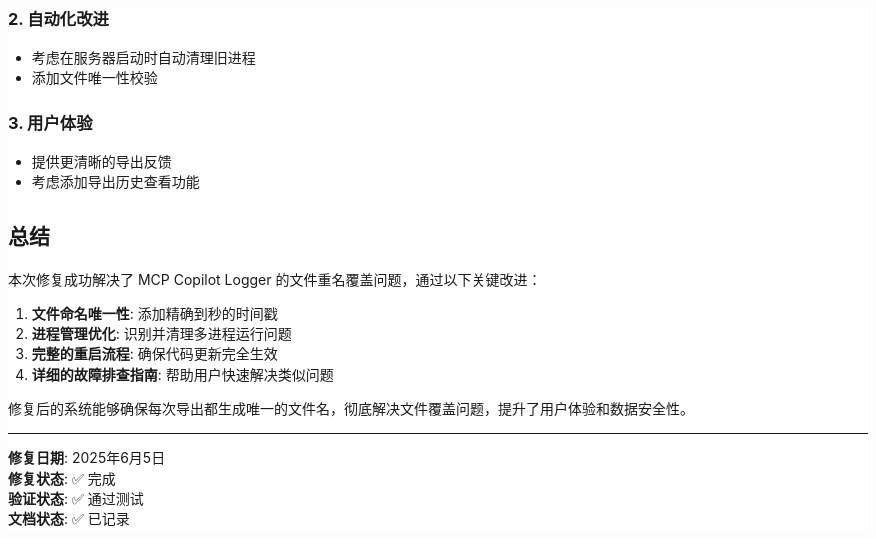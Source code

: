 ### 2. 自动化改进
- 考虑在服务器启动时自动清理旧进程
- 添加文件唯一性校验

### 3. 用户体验
- 提供更清晰的导出反馈
- 考虑添加导出历史查看功能

## 总结

本次修复成功解决了 MCP Copilot Logger 的文件重名覆盖问题，通过以下关键改进：

1. **文件命名唯一性**: 添加精确到秒的时间戳
2. **进程管理优化**: 识别并清理多进程运行问题
3. **完整的重启流程**: 确保代码更新完全生效
4. **详细的故障排查指南**: 帮助用户快速解决类似问题

修复后的系统能够确保每次导出都生成唯一的文件名，彻底解决文件覆盖问题，提升了用户体验和数据安全性。

---

**修复日期**: 2025年6月5日  
**修复状态**: ✅ 完成  
**验证状态**: ✅ 通过测试  
**文档状态**: ✅ 已记录
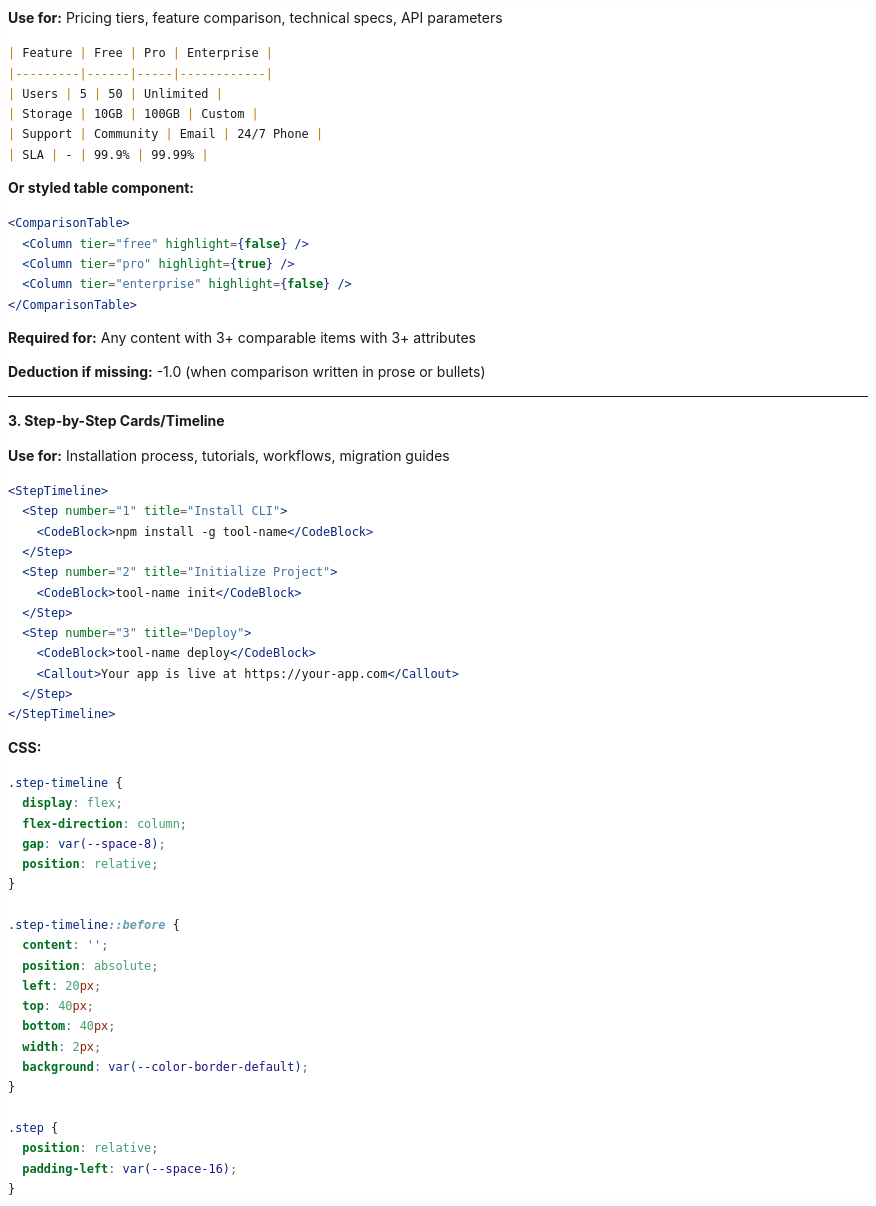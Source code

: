 **Use for:** Pricing tiers, feature comparison, technical specs, API parameters

```markdown
| Feature | Free | Pro | Enterprise |
|---------|------|-----|------------|
| Users | 5 | 50 | Unlimited |
| Storage | 10GB | 100GB | Custom |
| Support | Community | Email | 24/7 Phone |
| SLA | - | 99.9% | 99.99% |
```

**Or styled table component:**
```jsx
<ComparisonTable>
  <Column tier="free" highlight={false} />
  <Column tier="pro" highlight={true} />
  <Column tier="enterprise" highlight={false} />
</ComparisonTable>
```

**Required for:** Any content with 3+ comparable items with 3+ attributes

**Deduction if missing:** -1.0 (when comparison written in prose or bullets)

---

**3. Step-by-Step Cards/Timeline**

**Use for:** Installation process, tutorials, workflows, migration guides

```jsx
<StepTimeline>
  <Step number="1" title="Install CLI">
    <CodeBlock>npm install -g tool-name</CodeBlock>
  </Step>
  <Step number="2" title="Initialize Project">
    <CodeBlock>tool-name init</CodeBlock>
  </Step>
  <Step number="3" title="Deploy">
    <CodeBlock>tool-name deploy</CodeBlock>
    <Callout>Your app is live at https://your-app.com</Callout>
  </Step>
</StepTimeline>
```

**CSS:**
```css
.step-timeline {
  display: flex;
  flex-direction: column;
  gap: var(--space-8);
  position: relative;
}

.step-timeline::before {
  content: '';
  position: absolute;
  left: 20px;
  top: 40px;
  bottom: 40px;
  width: 2px;
  background: var(--color-border-default);
}

.step {
  position: relative;
  padding-left: var(--space-16);
}

```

Work to complete » State the number of lines in the material above that hold the word "title", adding nothing else.

Exercise output » 3